Montag, 22. März 2010

Geheime Schatten-Technik: Software-Entwicklung

(Update: Jetzt auch mit Bildern)
Nach dem ich in einem früheren Eintrag geschrieben habe, dass ich nicht so genau weiß, was ich eigentlich arbeite, werde ich immer wieder gefragt, ob ich denn mittlerweile wisse, was ich so arbeite.
Um das zu beantworten: ja mittlerweile weiß ich was ich so arbeite. Danke für euer Interesse.

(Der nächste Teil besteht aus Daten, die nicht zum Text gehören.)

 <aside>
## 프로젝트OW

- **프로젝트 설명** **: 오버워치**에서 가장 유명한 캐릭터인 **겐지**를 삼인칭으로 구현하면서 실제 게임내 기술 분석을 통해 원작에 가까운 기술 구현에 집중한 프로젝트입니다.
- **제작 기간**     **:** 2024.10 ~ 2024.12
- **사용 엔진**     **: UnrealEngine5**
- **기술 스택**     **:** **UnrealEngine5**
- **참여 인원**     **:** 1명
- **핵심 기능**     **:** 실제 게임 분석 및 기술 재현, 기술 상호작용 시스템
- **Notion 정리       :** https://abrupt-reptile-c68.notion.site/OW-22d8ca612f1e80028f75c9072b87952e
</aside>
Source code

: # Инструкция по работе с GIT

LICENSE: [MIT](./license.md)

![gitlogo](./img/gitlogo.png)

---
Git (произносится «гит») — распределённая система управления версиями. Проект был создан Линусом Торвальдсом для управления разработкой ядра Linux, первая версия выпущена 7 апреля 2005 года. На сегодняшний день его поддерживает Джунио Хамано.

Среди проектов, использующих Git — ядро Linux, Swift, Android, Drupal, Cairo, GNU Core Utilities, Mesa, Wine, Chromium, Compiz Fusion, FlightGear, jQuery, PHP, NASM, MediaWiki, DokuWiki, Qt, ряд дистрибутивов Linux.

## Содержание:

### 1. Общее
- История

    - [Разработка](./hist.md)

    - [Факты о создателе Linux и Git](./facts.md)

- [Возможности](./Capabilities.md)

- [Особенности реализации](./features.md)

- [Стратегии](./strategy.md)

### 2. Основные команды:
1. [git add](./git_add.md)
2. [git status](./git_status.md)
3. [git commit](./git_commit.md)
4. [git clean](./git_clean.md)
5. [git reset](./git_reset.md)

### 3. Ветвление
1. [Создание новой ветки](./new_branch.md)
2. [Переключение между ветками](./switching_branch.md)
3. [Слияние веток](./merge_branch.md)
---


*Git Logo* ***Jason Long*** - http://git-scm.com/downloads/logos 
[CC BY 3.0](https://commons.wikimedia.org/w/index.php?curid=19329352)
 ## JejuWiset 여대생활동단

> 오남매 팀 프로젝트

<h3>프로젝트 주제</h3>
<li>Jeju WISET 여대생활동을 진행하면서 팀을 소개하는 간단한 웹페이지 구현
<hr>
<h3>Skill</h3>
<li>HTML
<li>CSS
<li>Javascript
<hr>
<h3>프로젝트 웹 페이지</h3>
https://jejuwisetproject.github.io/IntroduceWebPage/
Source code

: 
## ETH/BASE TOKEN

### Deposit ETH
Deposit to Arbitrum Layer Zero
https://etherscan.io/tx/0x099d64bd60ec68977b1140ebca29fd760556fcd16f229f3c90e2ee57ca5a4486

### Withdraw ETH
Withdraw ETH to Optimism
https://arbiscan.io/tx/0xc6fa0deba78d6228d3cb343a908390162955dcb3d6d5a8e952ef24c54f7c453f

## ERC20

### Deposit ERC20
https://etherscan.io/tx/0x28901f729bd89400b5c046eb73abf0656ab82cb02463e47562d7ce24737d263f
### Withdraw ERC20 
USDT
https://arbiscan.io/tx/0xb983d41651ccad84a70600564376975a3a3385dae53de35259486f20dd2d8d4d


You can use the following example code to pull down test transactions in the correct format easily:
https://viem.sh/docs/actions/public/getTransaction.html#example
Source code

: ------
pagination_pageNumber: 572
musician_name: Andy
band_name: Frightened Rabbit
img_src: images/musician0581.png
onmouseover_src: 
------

Um der Frage zuvorzukommen, WAS ich denn so arbeite, hier die ganze Story:

In unserem Labor haben wir eine große Display-Wand, etwa 2 Meter hoch und 4 Meter lang. Diese funktioniert durch Rückprojektion auf Milchglas-Scheiben und ist mit einem Berührungssensor ausgestattet, der wiederum mit Infrarot Sensoren auf der Vorderseite arbeitet.
Für dieses Set-Up soll ich nun eine Mal-Applikation entwickeln, sodass man wie auf einer echten Wand mit Händen, Füßen oder übergroßen Pinseln malen kann.



Die Display-Wand mit laufendem Prototypen - in der Spiegelung kann man die Einrichtung erkennen.



Wer glaubt dass das jetzt der spannende und lustige Teil an der Sache ist irrt.
Das Spannende und Lustige daran ist, dass natürlich alles auf japanisch ist.

Das fängt schon bei der Tastatur an - die sieht nicht nur lustig aus, sondern hat auch die meisten Sonderzeichen nicht auf den Tasten, auf denen sie abgebildet sind. Ein Backslash habe ich überhaupt noch nicht finden können.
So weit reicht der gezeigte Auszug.